### Data supplied
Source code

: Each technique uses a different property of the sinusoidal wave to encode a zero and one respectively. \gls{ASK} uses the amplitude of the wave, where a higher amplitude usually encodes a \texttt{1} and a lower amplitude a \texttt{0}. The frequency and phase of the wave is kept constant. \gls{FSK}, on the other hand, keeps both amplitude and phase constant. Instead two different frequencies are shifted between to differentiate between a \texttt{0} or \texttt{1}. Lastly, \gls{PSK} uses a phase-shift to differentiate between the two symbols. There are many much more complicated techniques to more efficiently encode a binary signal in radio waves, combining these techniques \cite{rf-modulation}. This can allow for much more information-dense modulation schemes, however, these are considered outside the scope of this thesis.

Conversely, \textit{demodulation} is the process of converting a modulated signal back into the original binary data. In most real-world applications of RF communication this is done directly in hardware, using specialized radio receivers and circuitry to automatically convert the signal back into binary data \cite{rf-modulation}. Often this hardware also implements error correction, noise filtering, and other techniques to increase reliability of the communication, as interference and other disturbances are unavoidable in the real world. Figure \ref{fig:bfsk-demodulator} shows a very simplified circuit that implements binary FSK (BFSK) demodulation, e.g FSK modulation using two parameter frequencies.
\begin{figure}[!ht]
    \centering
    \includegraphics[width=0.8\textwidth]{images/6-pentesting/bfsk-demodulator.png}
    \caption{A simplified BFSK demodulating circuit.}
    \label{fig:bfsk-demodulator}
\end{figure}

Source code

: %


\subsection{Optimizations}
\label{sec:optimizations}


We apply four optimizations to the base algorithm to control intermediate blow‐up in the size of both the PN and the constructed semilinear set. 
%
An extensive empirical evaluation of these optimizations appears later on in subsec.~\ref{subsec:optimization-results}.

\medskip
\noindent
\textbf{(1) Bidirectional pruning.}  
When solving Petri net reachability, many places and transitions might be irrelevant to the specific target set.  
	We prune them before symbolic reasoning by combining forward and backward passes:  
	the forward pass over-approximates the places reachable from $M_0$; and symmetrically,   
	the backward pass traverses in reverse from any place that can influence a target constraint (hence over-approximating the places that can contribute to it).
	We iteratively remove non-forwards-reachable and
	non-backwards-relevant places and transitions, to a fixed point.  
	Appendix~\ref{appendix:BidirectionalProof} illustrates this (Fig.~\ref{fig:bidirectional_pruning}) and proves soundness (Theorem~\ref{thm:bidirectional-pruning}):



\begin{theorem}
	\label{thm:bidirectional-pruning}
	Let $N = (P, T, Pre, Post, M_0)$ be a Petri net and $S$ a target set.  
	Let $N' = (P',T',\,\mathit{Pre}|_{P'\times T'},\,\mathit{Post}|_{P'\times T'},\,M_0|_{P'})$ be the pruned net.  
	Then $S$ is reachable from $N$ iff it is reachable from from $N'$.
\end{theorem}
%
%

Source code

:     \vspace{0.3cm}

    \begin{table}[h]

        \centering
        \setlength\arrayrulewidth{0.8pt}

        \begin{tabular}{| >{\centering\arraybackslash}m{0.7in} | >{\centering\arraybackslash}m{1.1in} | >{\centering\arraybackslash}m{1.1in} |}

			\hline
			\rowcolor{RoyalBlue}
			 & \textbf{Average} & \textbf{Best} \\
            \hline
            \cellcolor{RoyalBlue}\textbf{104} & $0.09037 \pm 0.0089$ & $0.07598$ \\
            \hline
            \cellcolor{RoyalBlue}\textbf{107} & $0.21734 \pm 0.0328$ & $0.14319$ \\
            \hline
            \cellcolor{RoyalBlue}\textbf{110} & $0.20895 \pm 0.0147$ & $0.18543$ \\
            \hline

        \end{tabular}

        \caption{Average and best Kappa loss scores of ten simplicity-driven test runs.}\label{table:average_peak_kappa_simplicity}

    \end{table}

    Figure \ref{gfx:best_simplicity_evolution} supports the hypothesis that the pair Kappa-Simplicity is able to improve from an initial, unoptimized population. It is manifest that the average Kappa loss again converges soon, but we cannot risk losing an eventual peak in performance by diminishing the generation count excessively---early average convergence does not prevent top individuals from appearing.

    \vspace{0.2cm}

### The task
Only the lines holding the string "Petri" are needed; copy each of them from the material above.

### Answer for this exercise
When solving Petri net reachability, many places and transitions might be irrelevant to the specific target set.  
	Let $N = (P, T, Pre, Post, M_0)$ be a Petri net and $S$ a target set.  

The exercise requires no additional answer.